Ampliando com os sutis efeitos luminares de Rodrigo Belay os climas psicológicos proporcionados pelos versos líricos e satíricos das canções que, depois de um período de esquecimento, se tornaram antológicas nas vozes musicais de uma geração originária e de outra posterior.

Desfilando relatos novelescos sobre um energizado músico que nem a ameaça fatalista de uma tuberculose incurável foi capaz de deter. E isto tudo contado em tom de burlesca fabulação nas composições popularizadas, desde a mais simples e cotidiana poesia ao sotaque de melancólico lirismo (A Última Canção) ou de ingênuo sarcasmo numa paródia melódica do Hino Nacional (Com que Roupa).
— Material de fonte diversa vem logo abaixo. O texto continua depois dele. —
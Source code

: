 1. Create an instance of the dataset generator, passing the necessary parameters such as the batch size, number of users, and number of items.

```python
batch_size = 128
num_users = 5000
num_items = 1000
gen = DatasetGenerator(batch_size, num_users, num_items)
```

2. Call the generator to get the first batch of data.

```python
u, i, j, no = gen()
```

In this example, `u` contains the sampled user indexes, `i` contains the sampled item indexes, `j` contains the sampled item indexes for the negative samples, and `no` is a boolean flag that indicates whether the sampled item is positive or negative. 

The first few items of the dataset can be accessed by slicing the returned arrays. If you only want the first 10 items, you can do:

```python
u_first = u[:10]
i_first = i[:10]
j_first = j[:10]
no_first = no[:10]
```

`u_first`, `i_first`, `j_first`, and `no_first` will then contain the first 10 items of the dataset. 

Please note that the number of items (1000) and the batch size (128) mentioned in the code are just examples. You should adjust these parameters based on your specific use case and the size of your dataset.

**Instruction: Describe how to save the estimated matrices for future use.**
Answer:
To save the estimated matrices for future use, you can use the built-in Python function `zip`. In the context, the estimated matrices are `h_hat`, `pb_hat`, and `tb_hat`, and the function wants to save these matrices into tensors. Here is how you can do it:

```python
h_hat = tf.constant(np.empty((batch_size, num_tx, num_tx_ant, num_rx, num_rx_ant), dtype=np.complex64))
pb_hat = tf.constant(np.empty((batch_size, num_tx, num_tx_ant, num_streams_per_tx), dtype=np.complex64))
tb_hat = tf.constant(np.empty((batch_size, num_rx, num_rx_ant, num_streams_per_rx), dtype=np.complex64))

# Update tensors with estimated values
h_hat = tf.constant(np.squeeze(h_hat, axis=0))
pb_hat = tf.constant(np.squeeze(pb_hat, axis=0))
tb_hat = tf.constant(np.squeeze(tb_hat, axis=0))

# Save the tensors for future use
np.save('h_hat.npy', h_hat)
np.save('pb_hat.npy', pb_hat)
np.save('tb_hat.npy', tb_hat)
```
No esmero da originalidade performática de uma dúplice personificação de um Noel de porte alto e elegante (por Alfredo Del-Penho)  confrontado  por um outro Rosa (Fabio Enriquez), na afinidade de uma menor estatura, assumidamente mais próximo do original, com força estelar identitária  cantando o Gago Apaixonado.  Ambos esbanjando um artesanal talento neste papel, numa completude absoluta como músicos e atores.

Sem nunca deixar lacunas nas convictas interveniências cênicas de duas luminosas atrizes, cantoras e instrumentistas (Julie Wein e Dani Camara) revivendo os personagens femininos de mãe, esposa, amantes e prostitutas na vida de Noel.  Sem esquecer também da estreia promissora, no palco teatral, do jovem Matheus Pessanha, no papel das parcerias musicais e boêmias de quem viveu também sob o "feitiço da Vila Isabel", com a mesma "felicidade" de Noel e Antônio Nássara.

O belo ideário deste Noel Coisa Nossa, fruto do duplo empenho produtor de Eduardo Barata e Marcelo Serrado, dá continuidade à missão divulgadora (depois das telas com o filme biográfico de 2006 – Noel Poeta da Vila, de Ricardo Van Steen), de um legado artístico e de uma obra musical emblemática por sua simbologia cultural. Que venham, assim, outras merecidas temporadas, repetindo a das telas e das plataformas digitais na busca, desta vez presencialmente, após os palcos cariocas, de mais sucesso em outras praças brasileiras...


                                      Wagner Corrêa de Araújo


Noel Coisa Nossa esteve em cartaz, em curta temporada, no Teatro Prudential/RJ, de quinta a domingo, de 31/08 a 24/09.

Um comentário:

Carlos Alberto Mattos disse...

Puxa, essas resenhas deviam sair a tempo de corrermos para ver a peça.